DIR: Richard J Lewis • WRI: Michael Konyves • PRO: Robert Lantos • ED: Susan Shipton • CAST: Paul Giamatti, Dustin Hoffman, Rosamund Pike
There’s been a lot of buzz about this movie: Paul Giamatti walked away with a Golden Globe for its titular role, as Barney Panofsky, a cigar-chomping television producer who does everything that any self-respecting, cigar-chomping television producer is supposed to do. Drinking? Check. Cigar-chomping? That’s already been covered. Womanising? Well, there is the small matter of three weddings.
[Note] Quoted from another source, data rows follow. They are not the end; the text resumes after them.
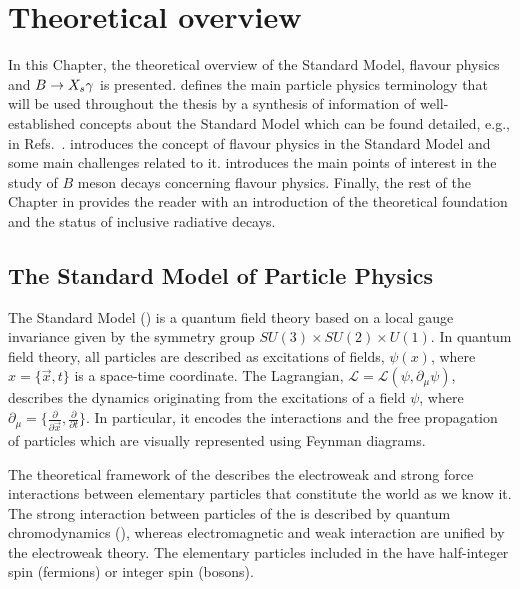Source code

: \chapter{Theoretical overview}\label{ch:theory}

In this Chapter, the theoretical overview of the Standard Model, 
flavour physics and $\makebox{\BtoXsgamma}$ is presented.
 defines the main particle physics terminology that will be used throughout the thesis by a synthesis of 
information of well-established concepts about the Standard Model which can be found detailed, e.g., in Refs.~\cite{Peskin:1995ev,Thomson:2013zua,Griffiths:2008zz}.
 introduces the concept of flavour physics in the Standard Model and some main challenges related to it.
 introduces the main points of interest in the study of $B$ meson decays concerning flavour physics.
Finally, the rest of the Chapter in  provides the reader with an introduction of the theoretical foundation and the status of inclusive radiative decays.


\section{The Standard Model of Particle Physics} \label{sec:standard_model}

The Standard Model (\SM) is a quantum field theory based on a local gauge invariance given by the symmetry group $SU(3)\times SU(2)\times U(1)$.
In quantum field theory, all particles are described as excitations of fields, $\psi(x)$, 
where $x=\{\vec{x},t\}$ is a space-time coordinate.
The Lagrangian, $\mathcal{L}=\mathcal{L}(\psi,\partial_{\mu}\psi)$, describes the dynamics originating from the excitations of a field $\psi$,
where $\partial_{\mu}=\{\frac{\partial}{\partial \vec{x}},\frac{\partial}{\partial t}\}$.
In particular, it encodes the interactions and the free propagation of particles which are visually represented using Feynman diagrams.


The theoretical framework of the \SM describes the electroweak and strong force interactions between elementary particles that constitute the world as we know it.
The strong interaction between particles of the \SM is described by quantum chromodynamics (\QCD), 
whereas electromagnetic and weak interaction are unified by the electroweak theory.
The elementary particles included in the \SM have half-integer spin (fermions) or integer spin (bosons).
But wait, he can explain…
The story flits between present day Montreal and Rome and New York of the 1970s (the ageing effects achieved by Hair and Make-up are excellent and entirely plausible), allowing Barney to give his version of events, such as how he met the love of his life at his own wedding, for example, or became a suspect in his best friend’s disappearance.
There are some solid performances, notably from Rosamund Pike, who gives a subtly sympathetic performance as Miriam, Wife Number Three; while Paul Giamatti is wholly believable as Barney, who sheds the television producer cliché as the movie progresses and becomes a fully three dimensional, likeably-flawed character, although I did feel that some of the later, present day scenes could have done with some judicious editing.
The great strength of Barney’s Version, however, is that it balances an emotionally honest look at regret and mortality with irreverent farce (Dustin Hoffman has a few scene-stealing turns as Barney’s retired cop father, Issy Panofsky).
A touching comedy that manages to inject the indignity of ageing with plenty of laughs. And you’ll find yourself rooting for the rascal by the end.